I've previously sung the praises of Virgin Media's (NASDAQ:VMED) top-notch treasury team, and once again they've shown what they're made of. On Monday the company announced a £500m offering of senior secured notes, following on from the senior facilities amendment process of last year, which allowed the company to issue bonds ranking pari passu with existing bank debt, in order to manage maturities. This in itself was not surprising, but demand was such that the company was able to up-size the transaction to raise a jaw-dropping three times what it initially aimed for. The two tranches (7% sterling and 6.5% dollar) priced at 98.5, to yield 7.25% and 6.75%, respectively, and traded up on the break, but appear to be struggling somewhat now.

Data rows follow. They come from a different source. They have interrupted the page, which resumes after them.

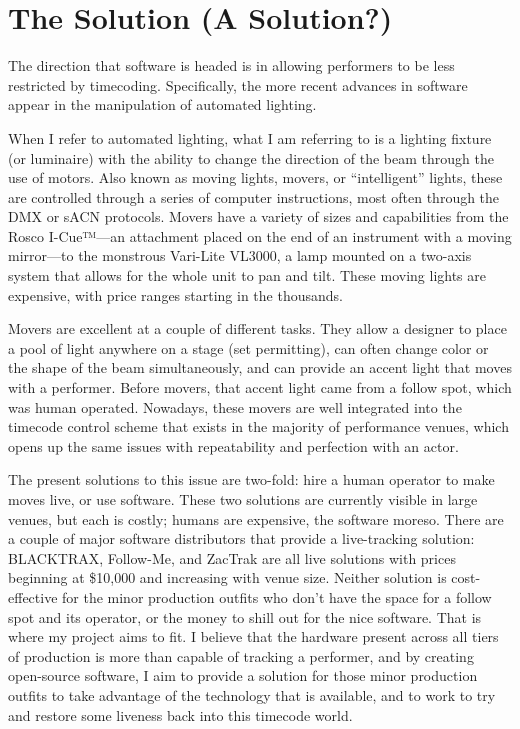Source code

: \documentclass[
    12pt,
    twoside,
    bibstyle=chicago,
    headerstyle=uppercase,
	bibfile=thesis_updating.bib
]{reedthesis}
\begin{document}
\section{The Solution (A Solution?)}
The direction that software is headed is in allowing performers to be less restricted by timecoding. Specifically, the more recent advances in software appear in the manipulation of automated lighting. 

When I refer to automated lighting, what I am referring to is a lighting fixture (or luminaire) with the ability to change the direction of the beam through the use of motors. Also known as moving lights, movers, or “intelligent” lights, these are controlled through a series of computer instructions, most often through the DMX or sACN protocols. Movers have a variety of sizes and capabilities from the Rosco I-Cue™---an attachment placed on the end of an instrument with a moving mirror---to the monstrous Vari-Lite VL3000, a lamp mounted on a two-axis system that allows for the whole unit to pan and tilt. These moving lights are expensive, with price ranges starting in the thousands.

Movers are excellent at a couple of different tasks. They allow a designer to place a pool of light anywhere on a stage (set permitting), can often change color or the shape of the beam simultaneously, and can provide an accent light that moves with a performer. Before movers, that accent light came from a follow spot, which was human operated. Nowadays, these movers are well integrated into the timecode control scheme that exists in the majority of performance venues, which opens up the same issues with repeatability and perfection with an actor. 

The present solutions to this issue are two-fold: hire a human operator to make moves live, or use software. These two solutions are currently visible in large venues, but each is costly; humans are expensive, the software moreso. There are a couple of major software distributors that provide a live-tracking solution: BLACKTRAX, Follow-Me, and ZacTrak are all live solutions with prices beginning at \$10,000 and increasing with venue size. Neither solution is cost-effective for the minor production outfits who don’t have the space for a follow spot and its operator, or the money to shill out for the nice software. That is where my project aims to fit. I believe that the hardware present across all tiers of production is more than capable of tracking a performer, and by creating open-source software, I aim to provide a solution for those minor production outfits to take advantage of the technology that is available, and to work to try and restore some liveness back into this timecode world.
\end{document}
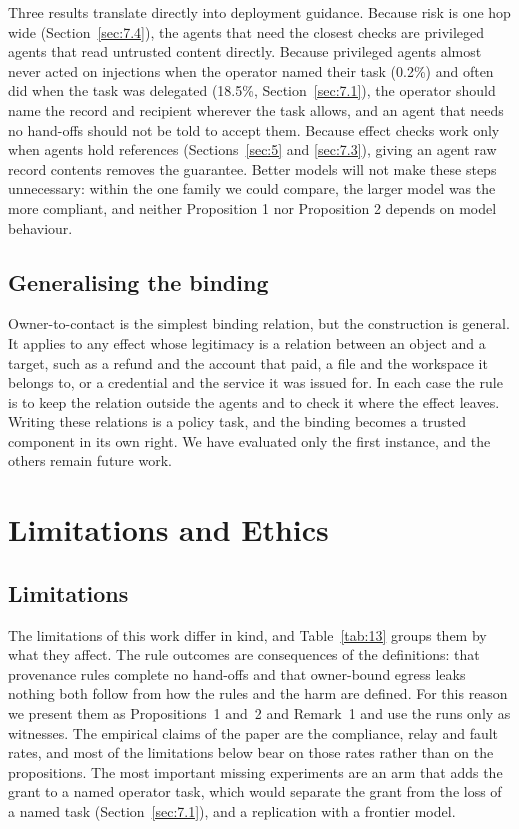 \documentclass[conference,compsoc]{IEEEtran}
\begin{document}
Three results translate directly into deployment guidance. Because risk is one hop wide (Section~\ref{sec:7.4}), the agents that need the closest checks are privileged agents that read untrusted content directly. Because privileged agents almost never acted on injections when the operator named their task (0.2\%) and often did when the task was delegated (18.5\%, Section~\ref{sec:7.1}), the operator should name the record and recipient wherever the task allows, and an agent that needs no hand-offs should not be told to accept them. Because effect checks work only when agents hold references (Sections~\ref{sec:5} and \ref{sec:7.3}), giving an agent raw record contents removes the guarantee. Better models will not make these steps unnecessary: within the one family we could compare, the larger model was the more compliant, and neither Proposition 1 nor Proposition 2 depends on model behaviour.

\subsection{Generalising the binding}\label{sec:8.3}

Owner-to-contact is the simplest binding relation, but the construction is general. It applies to any effect whose legitimacy is a relation between an object and a target, such as a refund and the account that paid, a file and the workspace it belongs to, or a credential and the service it was issued for. In each case the rule is to keep the relation outside the agents and to check it where the effect leaves. Writing these relations is a policy task, and the binding becomes a trusted component in its own right. We have evaluated only the first instance, and the others remain future work.

\section{Limitations and Ethics}\label{sec:9}

\subsection{Limitations}\label{sec:9.1}

The limitations of this work differ in kind, and Table~\ref{tab:13} groups them by what they affect. The rule outcomes are consequences of the definitions: that provenance rules complete no hand-offs and that owner-bound egress leaks nothing both follow from how the rules and the harm are defined. For this reason we present them as Propositions~1 and~2 and Remark~1 and use the runs only as witnesses. The empirical claims of the paper are the compliance, relay and fault rates, and most of the limitations below bear on those rates rather than on the propositions. The most important missing experiments are an arm that adds the grant to a named operator task, which would separate the grant from the loss of a named task (Section~\ref{sec:7.1}), and a replication with a frontier model.
\end{document}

This development tells us that there is an eye-watering level of liquidity looking for a home, though I am puzzled as to why, in the face of rising interest rates in the future, it chose this issue and this sort of pricing to get excited about. More interesting to me is what this deal says about Virgin Media's expectations for the capital markets in the near term. Most of the new issues we have seen in recent months (including Virgin's own issues) which have been up-sized, have typically been increased by 50%, or in extreme cases, to maybe double the initial expectations. But three times? Audacious stuff indeed, though completely understandable if investors are trampling one another to hand you money on favorable terms.
Thinking back to the dark days of Q4 2008, when everyone seemed to think the world was going to end, Virgin Media was among the first in Europe to take a proactive stance towards managing its maturity profile, itself a bold move against a backdrop of widespread scepticism and despair, and it continued to manage the process throughout the following year, tapping the market in May, July and November. In doing so, it would appear that the company correctly read the course that the market would take as the mood lightened and risk appetite returned, and it was opportunistic in taking advantage of the dynamic.
With this latest gargantuan issue, however, I feel an element of "last gasp," and I am wondering if we should take a negative view of what this says about the company's reading of the market in 2010, i.e., the door is closing so take the money and run. If that's what they're saying, I'm prepared to listen.
Now ONO, which has endured far more stress and waited far longer to deal with its own issues, is going to attempt broadly the same solution, albeit in a much more compressed fashion. I will be very interested to see how it fares in comparison.